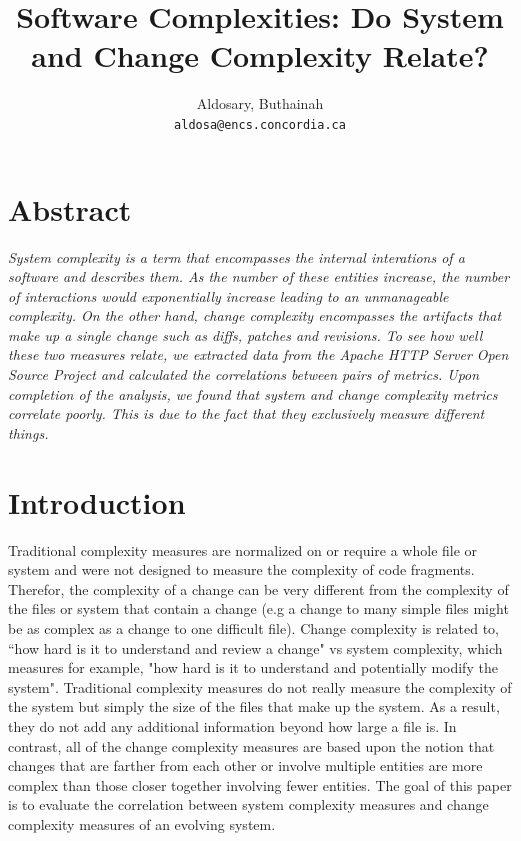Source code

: \documentclass[9pt,twocolumn,a4paper]{article}
\begin{document}
\author{Aldosary, Buthainah\\
\texttt{aldosa@encs.concordia.ca}}

\date{}
\title{\bf{Software Complexities: Do System and Change Complexity Relate?}}




\maketitle
\section{Abstract}
{\em System complexity is a term that encompasses the internal interations of a software and describes them. As the number of these entities increase, the number of interactions would exponentially increase leading to an unmanageable complexity. On the other hand, change complexity encompasses the artifacts that make up a single change such as diffs, patches and revisions. To see how well these two measures relate, we extracted data from the Apache HTTP Server Open Source Project and calculated the correlations between pairs of metrics. Upon completion of the analysis, we found that system and change complexity metrics correlate poorly. This is due to the fact that they exclusively measure different things.

}
\section{Introduction}

Traditional complexity measures are normalized on or require a whole file or system and were not designed to measure the complexity of code fragments. Therefor, the complexity of a change can be very different from the complexity of the files or system that contain a change (e.g a change to many simple files might be as complex as a change to one difficult file). Change complexity is related to, ``how hard is it to understand and review a change" vs system complexity, which measures for example, "how hard is it to understand and potentially modify the system". Traditional complexity measures do not really measure the complexity of the system but simply the size of the files that make up the system. As a result, they do not add any additional information beyond how large a file is. In contrast, all of the change complexity measures are based upon the notion that changes that are farther from each other or involve multiple entities are more complex than those closer together involving fewer entities. The goal of this paper is to evaluate the correlation between system complexity measures and change complexity measures of an evolving system. 
\newline
\end{document}

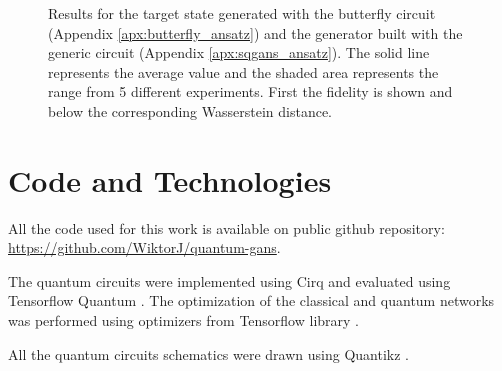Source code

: \begin{figure}[htbp!]
  \caption{Results for the target state generated with the butterfly circuit (Appendix \ref{apx:butterfly_ansatz})
    and the generator built with the generic circuit (Appendix \ref{apx:sqgans_ansatz}).
    The solid line represents the average value and the shaded area
    represents the range from 5 different experiments. First the
    fidelity is shown and below the corresponding Wasserstein distance.}
  \label{fig:wqgans_res_butterfly_3}
\end{figure}
\let\clearpage\oldclearpage
\chapter{Code and Technologies}
All the code used for this work is available on public github repository:
\url{https://github.com/WiktorJ/quantum-gans}.

The quantum circuits were implemented using Cirq
\cite{https://doi.org/10.5281/zenodo.5138274} and evaluated using Tensorflow
Quantum \cite{broughton2020tensorflow}. The optimization of the classical and
quantum networks was performed using optimizers from Tensorflow library \cite{tensorflow2015-whitepaper}.

All the quantum circuits schematics were drawn using Quantikz \cite{https://doi.org/10.17637/rh.7000520}.



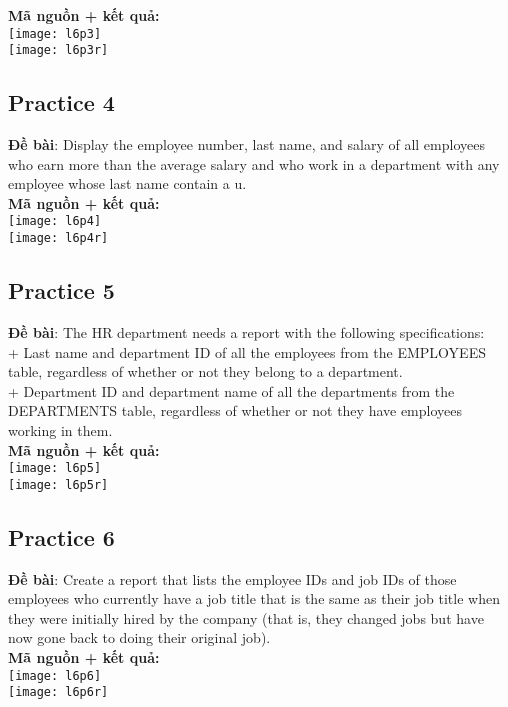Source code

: \documentclass[a4paper]{report}
\begin{document}
\textbf{Mã nguồn + kết quả: }\\
\texttt{[image: l6p3]}\\
\texttt{[image: l6p3r]}

\subsection{Practice 4}
\noindent
\textbf{Đề bài}: Display the employee number, last name, and salary of all employees who earn more than the average salary and who work in a department with any employee whose last name contain a u.\\

\textbf{Mã nguồn + kết quả: }\\
\texttt{[image: l6p4]}\\
\texttt{[image: l6p4r]}

\subsection{Practice 5}
\noindent
\textbf{Đề bài}: The HR department needs a report with the following specifications:\\
+ Last name and department ID of all the employees from the EMPLOYEES table, regardless of whether or not they belong to a department. \\
+ Department ID and department name of all the departments from the DEPARTMENTS table, regardless of whether or not they have employees working in them.\\

\textbf{Mã nguồn + kết quả: }\\
\texttt{[image: l6p5]}\\
\texttt{[image: l6p5r]}

\subsection{Practice 6}
\noindent
\textbf{Đề bài}: Create a report that lists the employee IDs and job IDs of those employees who currently have a job title that is the same as their job title when they were initially hired by the company (that is, they changed jobs but have now gone back to doing their original job).\\

\textbf{Mã nguồn + kết quả: }\\
\texttt{[image: l6p6]}\\
\texttt{[image: l6p6r]}
\end{document}
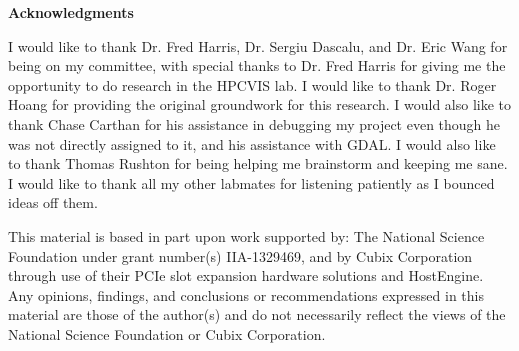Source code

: \newpage
{}
\begin{center}
  \bf {Acknowledgments}
\end{center}

I would like to thank Dr. Fred Harris, Dr. Sergiu Dascalu, and Dr. Eric Wang for being on my committee, with special thanks to Dr. Fred Harris for giving me the opportunity to do research in the HPCVIS lab. I would like to thank Dr. Roger Hoang for providing the original groundwork for this research. I would also like to thank Chase Carthan for his assistance in debugging my project even though he was not directly assigned to it, and his assistance with GDAL. I would also like to thank Thomas Rushton for being helping me brainstorm and keeping me sane. I would like to thank all my other labmates for listening patiently as I bounced ideas off them. 

This material is based in part upon work supported by: The National Science Foundation under grant number(s) IIA-1329469, and by Cubix Corporation through use of their PCIe slot expansion hardware solutions and HostEngine. Any opinions, findings, and conclusions or recommendations expressed in this material are those of the author(s) and do not necessarily reflect the views of the National Science Foundation or Cubix Corporation.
• • • • • • •
Each line of the listing that includes the word "report" should be copied out.

: \documentclass[a4paper]{report}
\textbf{Đề bài}: The HR department needs a report with the following specifications:\\
\textbf{Đề bài}: Create a report that lists the employee IDs and job IDs of those employees who currently have a job title that is the same as their job title when they were initially hired by the company (that is, they changed jobs but have now gone back to doing their original job).\\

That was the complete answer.